We give brief descriptions of both NeurIPS 2022 papers below.

On the Generalizability and Predictability of Recommender Systems

Despite the widespread usage of recommender systems across many companies such as Amazon, YouTube, and Netflix, designing recommender system models still requires a high level of human effort. While it is common in other areas such as computer vision or natural language processing to start with pre-trained models, recommender system datasets tend to be extremely diverse and heterogeneous.

In this work, we start by giving the first large-scale study of recommender system approaches by comparing 18 algorithms and 100 sets of hyperparameters across 85 datasets and 315 metrics. We find that the best algorithms and hyperparameters are highly dependent on the dataset and performance metric, however, there are also strong correlations between the performance of each algorithm and various meta-features of the datasets.
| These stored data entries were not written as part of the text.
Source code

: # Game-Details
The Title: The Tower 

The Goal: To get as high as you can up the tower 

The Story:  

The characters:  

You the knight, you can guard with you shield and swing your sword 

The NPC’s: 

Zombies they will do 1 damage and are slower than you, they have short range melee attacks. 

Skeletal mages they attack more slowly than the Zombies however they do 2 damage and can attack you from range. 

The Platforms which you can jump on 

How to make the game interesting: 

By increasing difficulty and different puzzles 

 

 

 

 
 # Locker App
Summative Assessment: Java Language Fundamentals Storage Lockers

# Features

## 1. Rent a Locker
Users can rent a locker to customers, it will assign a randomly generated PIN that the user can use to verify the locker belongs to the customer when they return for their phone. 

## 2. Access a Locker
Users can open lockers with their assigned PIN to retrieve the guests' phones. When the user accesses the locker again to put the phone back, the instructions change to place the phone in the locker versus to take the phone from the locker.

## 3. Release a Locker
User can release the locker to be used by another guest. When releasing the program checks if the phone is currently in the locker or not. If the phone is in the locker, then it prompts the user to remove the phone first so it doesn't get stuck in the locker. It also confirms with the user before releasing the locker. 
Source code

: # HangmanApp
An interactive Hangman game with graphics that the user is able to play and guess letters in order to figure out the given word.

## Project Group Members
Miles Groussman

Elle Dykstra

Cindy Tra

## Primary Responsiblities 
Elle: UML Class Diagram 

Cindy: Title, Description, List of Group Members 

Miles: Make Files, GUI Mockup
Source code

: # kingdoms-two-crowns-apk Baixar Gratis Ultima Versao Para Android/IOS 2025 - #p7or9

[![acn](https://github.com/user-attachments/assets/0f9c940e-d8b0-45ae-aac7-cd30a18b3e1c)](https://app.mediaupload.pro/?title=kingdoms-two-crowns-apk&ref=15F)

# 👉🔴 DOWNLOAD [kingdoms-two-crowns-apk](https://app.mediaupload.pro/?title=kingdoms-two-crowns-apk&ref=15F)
Motivated by these findings, we create RecZilla, a meta-learning approach to recommender systems that uses a model to predict the best algorithm and hyperparameters for new, unseen datasets. Abacus.AI is pleased to announce that we are releasing all of the RecZilla code and pre-trained models, for everybody to train their own recommender system models!

Paper: https://arxiv.org/abs/2206.11886
Code: https://github.com/naszilla/reczilla
Video: https://www.youtube.com/watch?v=NkNdxF5chZY

NAS-Bench-Suite-Zero: Accelerating Research on Zero Cost Proxies

Have you ever wanted to predict the performance of a neural network, before training it?

Zero-cost proxies (ZC proxies) are a recent architecture performance prediction technique aiming to significantly speed up algorithms for neural architecture search (NAS). Although these techniques show great promise, they are still largely under-explored.

In this work, we create NAS-Bench-Suite-Zero: we evaluate 13 ZC proxies across 28 tasks, creating by far the largest dataset (and unified codebase) for ZC proxies, enabling orders-of-magnitude faster experiments on ZC proxies, while avoiding confounding factors stemming from different implementations. To demonstrate the usefulness of NAS-Bench-Suite-Zero, we run a large-scale analysis of ZC proxies, including the first information-theoretic analysis, concluding that they capture substantial complementary information. Motivated by these findings, we show that incorporating all 13 ZC proxies into the surrogate models used by NAS algorithms can improve their predictive performance by up to 42%.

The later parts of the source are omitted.